-- Exercise instructions --
Exactly as written, output each record given below.

[Stored entries]
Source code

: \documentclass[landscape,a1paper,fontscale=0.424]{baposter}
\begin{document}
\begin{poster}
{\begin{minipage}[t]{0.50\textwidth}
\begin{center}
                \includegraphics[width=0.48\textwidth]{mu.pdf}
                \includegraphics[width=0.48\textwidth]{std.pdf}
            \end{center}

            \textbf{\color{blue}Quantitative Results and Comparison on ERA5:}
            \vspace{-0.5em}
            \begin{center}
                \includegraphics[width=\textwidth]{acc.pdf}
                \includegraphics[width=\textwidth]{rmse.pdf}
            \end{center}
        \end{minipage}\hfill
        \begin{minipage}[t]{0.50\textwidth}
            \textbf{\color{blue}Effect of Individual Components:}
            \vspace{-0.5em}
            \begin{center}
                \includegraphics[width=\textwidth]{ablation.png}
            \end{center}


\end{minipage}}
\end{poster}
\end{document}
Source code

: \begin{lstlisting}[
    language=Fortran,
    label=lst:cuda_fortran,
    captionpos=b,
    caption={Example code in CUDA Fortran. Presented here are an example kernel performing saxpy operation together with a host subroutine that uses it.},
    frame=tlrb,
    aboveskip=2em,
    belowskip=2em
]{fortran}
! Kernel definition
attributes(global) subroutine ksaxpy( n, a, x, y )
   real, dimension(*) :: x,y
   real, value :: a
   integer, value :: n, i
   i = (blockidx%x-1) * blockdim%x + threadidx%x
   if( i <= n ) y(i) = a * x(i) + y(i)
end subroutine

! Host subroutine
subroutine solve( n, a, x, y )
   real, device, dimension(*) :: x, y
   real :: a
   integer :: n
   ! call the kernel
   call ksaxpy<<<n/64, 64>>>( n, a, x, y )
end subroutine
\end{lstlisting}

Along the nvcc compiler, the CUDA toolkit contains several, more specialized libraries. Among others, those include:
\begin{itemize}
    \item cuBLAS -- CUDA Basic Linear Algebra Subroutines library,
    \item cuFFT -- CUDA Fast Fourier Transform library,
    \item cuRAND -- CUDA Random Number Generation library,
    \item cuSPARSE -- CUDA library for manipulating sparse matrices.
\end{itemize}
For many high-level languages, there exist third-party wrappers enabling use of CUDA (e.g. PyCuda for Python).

-- Finished exercise --
Source code

: \documentclass[landscape,a1paper,fontscale=0.424]{baposter}
\begin{document}
\begin{poster}
{\begin{minipage}[t]{0.50\textwidth}
\begin{center}
                \includegraphics[width=0.48\textwidth]{mu.pdf}
                \includegraphics[width=0.48\textwidth]{std.pdf}
            \end{center}

            \textbf{\color{blue}Quantitative Results and Comparison on ERA5:}
            \vspace{-0.5em}
            \begin{center}
                \includegraphics[width=\textwidth]{acc.pdf}
                \includegraphics[width=\textwidth]{rmse.pdf}
            \end{center}
        \end{minipage}\hfill
        \begin{minipage}[t]{0.50\textwidth}
            \textbf{\color{blue}Effect of Individual Components:}
            \vspace{-0.5em}
            \begin{center}
                \includegraphics[width=\textwidth]{ablation.png}
            \end{center}


\end{minipage}}
\end{poster}
\end{document}
Source code

: \begin{lstlisting}[
    language=Fortran,
    label=lst:cuda_fortran,
    captionpos=b,
    caption={Example code in CUDA Fortran. Presented here are an example kernel performing saxpy operation together with a host subroutine that uses it.},
    frame=tlrb,
    aboveskip=2em,
    belowskip=2em
]{fortran}
! Kernel definition
attributes(global) subroutine ksaxpy( n, a, x, y )
   real, dimension(*) :: x,y
   real, value :: a
   integer, value :: n, i
   i = (blockidx%x-1) * blockdim%x + threadidx%x
   if( i <= n ) y(i) = a * x(i) + y(i)
end subroutine

! Host subroutine
subroutine solve( n, a, x, y )
   real, device, dimension(*) :: x, y
   real :: a
   integer :: n
   ! call the kernel
   call ksaxpy<<<n/64, 64>>>( n, a, x, y )
end subroutine
\end{lstlisting}

Along the nvcc compiler, the CUDA toolkit contains several, more specialized libraries. Among others, those include:
\begin{itemize}
    \item cuBLAS -- CUDA Basic Linear Algebra Subroutines library,
    \item cuFFT -- CUDA Fast Fourier Transform library,
    \item cuRAND -- CUDA Random Number Generation library,
    \item cuSPARSE -- CUDA library for manipulating sparse matrices.
\end{itemize}
For many high-level languages, there exist third-party wrappers enabling use of CUDA (e.g. PyCuda for Python).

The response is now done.